EXERCISE GOAL: Pull out every line in the data that has the string "most" in it.

RECORDS FOR THIS TASK:
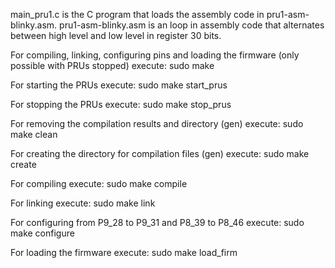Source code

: main_pru1.c is the C program that loads the assembly code in pru1-asm-blinky.asm.
pru1-asm-blinky.asm is an loop in assembly code that alternates between high level and low level in register 30 bits.

For compiling, linking, configuring pins and loading the firmware (only possible with PRUs stopped) execute:
sudo make

For starting the PRUs execute:
sudo make start_prus

For stopping the PRUs execute:
sudo make stop_prus

For removing the compilation results and directory (gen) execute:
sudo make clean

For creating the directory for compilation files (gen) execute:
sudo make create

For compiling execute:
sudo make compile

For linking execute:
sudo make link

For configuring from P9_28 to P9_31 and P8_39 to P8_46 execute:
sudo make configure

For loading the firmware execute:
sudo make load_firm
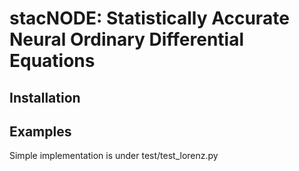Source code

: # stacNODE: Statistically Accurate Neural Ordinary Differential Equations

## Installation

## Examples

Simple implementation is under test/test_lorenz.py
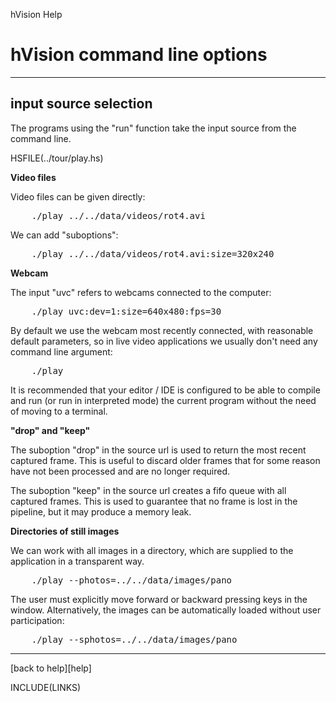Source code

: hVision Help

# hVision command line options

- - -

## input source selection

The programs using the "run" function take the input source from the command line.

HSFILE(../tour/play.hs)




**Video files**

Video files can be given directly:

<pre id="samp">
    ./play ../../data/videos/rot4.avi
</pre>

We can add "suboptions":

<pre id="samp">
    ./play ../../data/videos/rot4.avi:size=320x240
</pre>

**Webcam**

The input "uvc" refers to webcams connected to the computer:

<pre id="samp">
    ./play uvc:dev=1:size=640x480:fps=30
</pre>

By default we use the webcam most recently connected, with reasonable default parameters,
so in live video applications we usually don't need any command line argument:

<pre id="samp">
    ./play
</pre>

It is recommended that your editor / IDE is configured to be able to compile and run (or run in interpreted mode) the current program without the need of moving to a terminal.

**"drop" and "keep"**

The suboption "drop" in the source url is used to return the most recent captured frame. This is useful to discard older frames that for some reason have not been processed and are no longer required.

The suboption "keep" in the source url creates a fifo queue with all captured frames.
This is used to guarantee that no frame is lost in the pipeline, but it may produce a memory leak.

**Directories of still images**

We can work with all images in a directory, which are supplied to the application in
a transparent way.

<pre id="samp">
    ./play --photos=../../data/images/pano
</pre>

The user must explicitly move forward or backward pressing keys in the window.
Alternatively, the images can be automatically loaded without user participation:
    
<pre id="samp">
    ./play --sphotos=../../data/images/pano
</pre>



- - -

[back to help][help]

INCLUDE(LINKS)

RESULT OF THE EXERCISE:
By default we use the webcam most recently connected, with reasonable default parameters,
The suboption "drop" in the source url is used to return the most recent captured frame. This is useful to discard older frames that for some reason have not been processed and are no longer required.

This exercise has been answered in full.